О, дайте, дайте мне свободу!

Григорий Азовский
Баритон Кутилин вышел из театра. Только что закончилось профсоюзное собрание. Обсуждали репертуарную политику и распределение ролей. В голове крутятся всякие Виолетты, Джильды, Лизы и Полины. После заседания хватанули, как водится, с тенором Жуковым по рюмашке-другой.
 Вечер был ласковым. Кутилин присел на лавочку, подумал о чем-то приятном и задремал.
Дремал он не долго. Чувствует, что его с лавочки приподнимают. Раскрывает глаза и видит в тумане двух плотненьких силовиков. Крепыши волокут его к желтенькому авто. Кутилин был человек опытный (не первый год в театре) и отдался на милость победителей, сознавая, что сопротивление бесполезно.

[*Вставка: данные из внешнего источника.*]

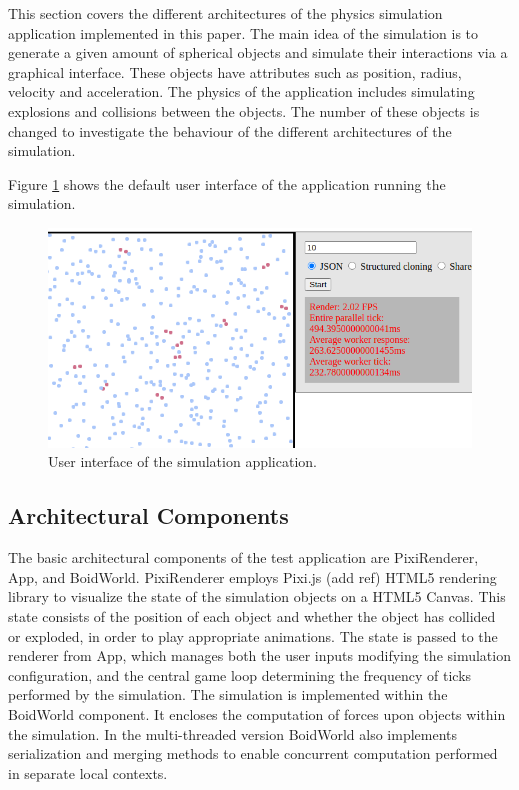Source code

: \documentclass[conference, 9pt]{IEEEtran}
\begin{document}
This section covers the different architectures of the physics simulation application implemented in this paper. The main idea of the simulation is to generate a given amount
of spherical objects and simulate their interactions via a graphical interface. These objects have attributes such as position, radius, velocity and acceleration. The 
physics of the application includes simulating explosions and collisions between the objects. The number of these objects is changed to investigate the behaviour
of the different architectures of the simulation.

Figure \ref{fig:figure2} shows the default user interface of the application running the simulation.

\begin{figure}[ht]
	\centering
	\includegraphics[scale=0.5]{figs/figure2.png}
	\caption{User interface of the simulation application.}
	\label{fig:figure2}
\end{figure}

\subsection{Architectural Components}
\label{sec:basic}

The basic architectural components of the test application are PixiRenderer, App, and BoidWorld. PixiRenderer employs Pixi.js (add ref) HTML5 rendering library to visualize the state of the simulation objects on a HTML5 Canvas. This state consists of the position of each object and whether the object has collided or exploded, in order to play appropriate animations. The state is passed to the renderer from App, which manages both the user inputs modifying the simulation configuration, and the central game loop determining the frequency of ticks performed by the simulation. The simulation is implemented within the BoidWorld component. It encloses the computation of forces upon objects within the simulation. In the multi-threaded version BoidWorld also implements serialization and merging methods to enable concurrent computation performed in separate local contexts.
\end{document}
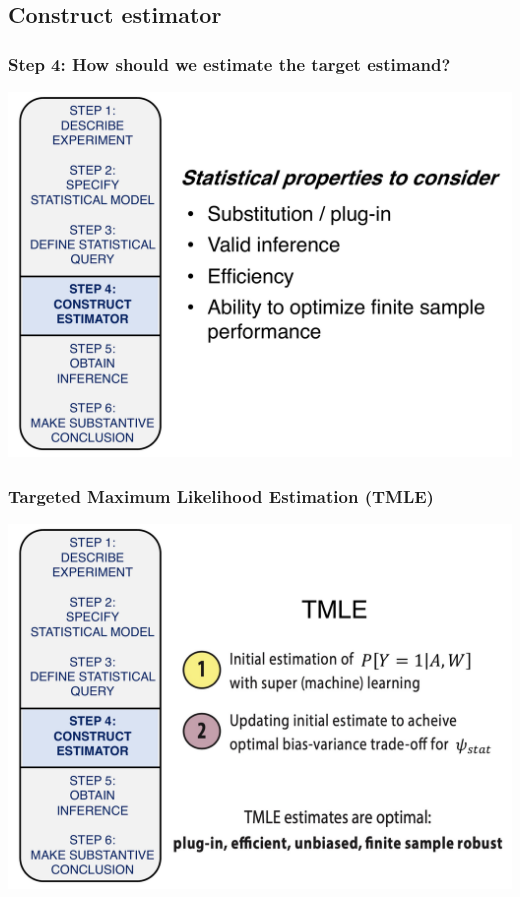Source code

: \documentclass[t]{beamer}
\begin{document}
\subsection{Construct estimator}
\begin{frame}
  \frametitle{Step 4: How should we estimate the target estimand?}
  \vspace{-20pt}
  \begin{center}
  \includegraphics[width = 1.05\textwidth]{figures/roadmap4.pdf}
  \end{center}
\end{frame}

\begin{frame}
  \frametitle{Targeted Maximum Likelihood Estimation (TMLE)}
  \vspace{-20pt}
  \begin{center}
  \includegraphics[width = 1.05\textwidth]{figures/tmle.pdf}
  \end{center}
\end{frame}
\end{document}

Прибыли на место. Просторный «холл». В углу что-то вроде распятия. К нему привязан ремнями мужик. Дергается, кричит. Сержант подходит, лениво тычет ему в живот кулаком. Потом, матюкнувшись, повторяет то же движение и отходит. Мужик продолжает шуметь. Нервный, наверно.
Кутилину тоже захотелось пошуметь, но участь распятого его смутила. И он осторожно просочился в дверь, любезно открытую сержантом.
Пред ним предстал длиннющий ангар с двумя шеренгами железных коек, покрытых тоненькими потертыми одеялами. На койках сидели странные субъекты. Некоторые кучковались и что-то темпераментно обсуждали. Другие ползали между кроватками, желая похмелиться, еще не протрезвев. Некоторые, явно нетрадиционной ориентации, ползали за ними. Часть спала сном праведника.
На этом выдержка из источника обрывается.